Soon there was another problem in Massachusetts Bay with Anne Hutchinson. Hutchinson, a zealous and devout member of the church and the colony, began to feel that the Massachusetts Bay clergy were in error in their preaching, and she told them so. She felt they were preaching a covenant of works. Probably what she was responding to was undue emphasis on works as a sign of regeneration or election. At any rate, there was a dispute between this woman and the clergy. She was then charged with antinomianism. When she began to claim that she was receiving direct revelations from God she was excommunicated from Massachusetts Bay. It is not surprising that that happened. What is surprising is that a woman would have such influence and standing within the colony that she could raise her objections to the theology that was being preached at that time. Fortunately for Anne Hutchinson there was a place to go. She went to Rhode Island. One writer has said, "Men and women like Roger Williams and Anne Hutchinson could not live with the Puritans of Massachusetts and, in learning to live with each other, advanced the cause of religious freedom in the Western world." That is exactly what happened in Rhode Island. People of different religious convictions did not particularly like each other, but they learned to put up with each other. We have, in that American colony, the first place in the world where there was an experiment of religious pluralism. It was not complete pluralism; the Quakers were not particularly welcome, although gradually they were put up with as well. They at least expanded some of the former narrowness of their attitude toward having only one established church and not letting anybody else exist in that area, which had been the practice of the Protestants and the Catholics from the very beginning.
The mainstream of New England Puritanism united around the Cambridge Platform and the Synod of 1646, although the document was not published until 1649. The Cambridge Platform was basically the Westminster Confession of Faith adopted as the Savoy Declaration in England had been adopted by English Congregationalists. The Cambridge Platform accepted the Westminster Confession of Faith as very holy, orthodox, and judicious in all matters of faith but different on church government.

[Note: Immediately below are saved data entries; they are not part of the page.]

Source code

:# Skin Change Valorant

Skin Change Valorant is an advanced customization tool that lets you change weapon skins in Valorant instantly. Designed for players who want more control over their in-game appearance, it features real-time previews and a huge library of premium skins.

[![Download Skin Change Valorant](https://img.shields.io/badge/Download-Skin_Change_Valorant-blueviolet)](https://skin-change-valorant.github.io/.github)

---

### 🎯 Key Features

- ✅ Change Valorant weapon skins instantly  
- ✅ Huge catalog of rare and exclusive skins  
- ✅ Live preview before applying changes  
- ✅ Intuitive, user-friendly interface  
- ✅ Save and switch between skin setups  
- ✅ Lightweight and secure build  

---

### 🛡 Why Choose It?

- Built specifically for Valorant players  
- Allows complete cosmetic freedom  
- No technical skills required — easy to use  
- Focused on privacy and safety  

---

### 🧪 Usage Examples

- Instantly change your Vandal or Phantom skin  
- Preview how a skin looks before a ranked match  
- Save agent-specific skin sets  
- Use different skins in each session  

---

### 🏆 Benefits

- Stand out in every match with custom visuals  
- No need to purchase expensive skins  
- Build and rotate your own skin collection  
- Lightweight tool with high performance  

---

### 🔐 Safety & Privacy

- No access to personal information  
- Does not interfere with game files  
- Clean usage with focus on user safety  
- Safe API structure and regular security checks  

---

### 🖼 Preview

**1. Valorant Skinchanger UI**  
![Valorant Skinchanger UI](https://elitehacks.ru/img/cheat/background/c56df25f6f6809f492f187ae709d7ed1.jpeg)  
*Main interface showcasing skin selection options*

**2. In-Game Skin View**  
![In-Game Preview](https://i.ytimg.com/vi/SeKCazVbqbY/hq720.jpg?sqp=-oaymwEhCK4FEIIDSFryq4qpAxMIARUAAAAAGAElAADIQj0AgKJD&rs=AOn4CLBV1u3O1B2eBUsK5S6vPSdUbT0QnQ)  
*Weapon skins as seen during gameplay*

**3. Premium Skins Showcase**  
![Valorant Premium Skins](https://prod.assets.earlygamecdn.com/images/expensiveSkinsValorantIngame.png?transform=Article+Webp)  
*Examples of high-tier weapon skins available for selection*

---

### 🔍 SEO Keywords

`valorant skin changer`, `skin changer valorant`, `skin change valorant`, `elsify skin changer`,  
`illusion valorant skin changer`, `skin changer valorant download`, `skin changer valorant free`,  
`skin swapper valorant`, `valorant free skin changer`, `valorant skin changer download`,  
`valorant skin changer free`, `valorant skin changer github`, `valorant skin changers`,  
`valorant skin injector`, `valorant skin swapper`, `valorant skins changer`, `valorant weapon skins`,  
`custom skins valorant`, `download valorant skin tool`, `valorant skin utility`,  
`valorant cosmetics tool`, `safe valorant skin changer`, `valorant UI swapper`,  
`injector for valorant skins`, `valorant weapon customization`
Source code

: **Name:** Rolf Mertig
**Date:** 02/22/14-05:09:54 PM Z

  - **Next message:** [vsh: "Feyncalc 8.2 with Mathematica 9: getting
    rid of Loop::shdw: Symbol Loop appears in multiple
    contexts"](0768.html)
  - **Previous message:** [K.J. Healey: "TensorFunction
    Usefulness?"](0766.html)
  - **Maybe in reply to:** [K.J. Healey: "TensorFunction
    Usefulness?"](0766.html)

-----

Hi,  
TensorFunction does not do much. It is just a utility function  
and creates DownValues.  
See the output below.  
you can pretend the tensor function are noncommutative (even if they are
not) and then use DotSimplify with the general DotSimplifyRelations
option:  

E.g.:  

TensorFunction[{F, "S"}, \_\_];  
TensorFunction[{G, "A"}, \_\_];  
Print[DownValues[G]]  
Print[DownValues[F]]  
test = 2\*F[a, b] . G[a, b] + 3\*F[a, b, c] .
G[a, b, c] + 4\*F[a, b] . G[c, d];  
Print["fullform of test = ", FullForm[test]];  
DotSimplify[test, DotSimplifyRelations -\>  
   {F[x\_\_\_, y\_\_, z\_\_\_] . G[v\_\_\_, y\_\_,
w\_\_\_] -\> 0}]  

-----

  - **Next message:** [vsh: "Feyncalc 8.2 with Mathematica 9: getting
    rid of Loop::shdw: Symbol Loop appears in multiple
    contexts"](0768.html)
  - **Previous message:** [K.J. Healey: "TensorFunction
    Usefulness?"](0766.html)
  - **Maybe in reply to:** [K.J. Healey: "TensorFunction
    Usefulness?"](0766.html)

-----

There was substantial independence of each local church in New England. There were synods of ministers that met, but those synods had no authority over the local church. The authority existed in the local church, not in a presbytery, not in a synod, and certainly not in bishops. The New England Way, as it was called, was established with local churches of visible saints in independent churches without control beyond the local church. These "visible saints" were people who not only had been baptized as infants but who could give evidence of their regeneration as true Christian believers.
In Puritan New England there were some very significant developments that influenced all of America. In some sense they continue to influence America down to the present, although not nearly in the way that this was true for several hundred years in the beginning of the history of the United States. The Puritan town was a Christian community. It was not theocratic in the sense that the clergy ruled the towns; the clergy did not govern the towns. Elected officials who were strong Christians did the governing. They saw to it that the basis for the life of the Puritan towns in New England was Christian. The clergy did not control the towns of New England any more than John Calvin controlled Geneva. The Puritan family was very important. It was like a little commonwealth or a little church. Much concern went into understanding how the family worked. This included how husband and wife related to one another properly, how they cared for and trained their children, and how children respected their parents and were taught by them. The New England and Puritan family was the first in a series of educational institutions that culminated in the founding of Harvard College in 1638. It is a school that was first brought into existence for the training of clergy.
The Puritan church of visible saints became a distinctive part of the New England landscape. Particularly as the colonies and the Puritans were able to construct separate church buildings, the Puritan church began to dominate the New England landscape. We know what those churches looked like: white, wooden churches, graceful and beautiful, Protestant and Puritan in their construction. There was an absence of statuary, stained glass, and all distracting ornamentation, although as the Puritans became wealthier, they could construct beautiful churches. They were still simple but with appropriate ornamentation as they saw it. One of the distinctive things about the Puritan New England church was the clear windows. The reason for the clear windows was not that they did not like pictures or stained glass; they simply wanted clear windows so people could open their Bibles and see them. If the windows were dark they would have to have some sort of artificial light in order to read the Bible. The Bible was so important to these Puritans that individuals would have their Bibles, and they would be able to read and follow as the minister preached. Therefore it was important to have clear glass windows. Our chapel at Covenant Seminary is not in every aspect Puritan, but in the clear windows we do follow a Puritan tradition. The central pulpit was important for the elevation of preaching with the communion table below as the place where the elements would be served in the commemoration of the Lord's Supper.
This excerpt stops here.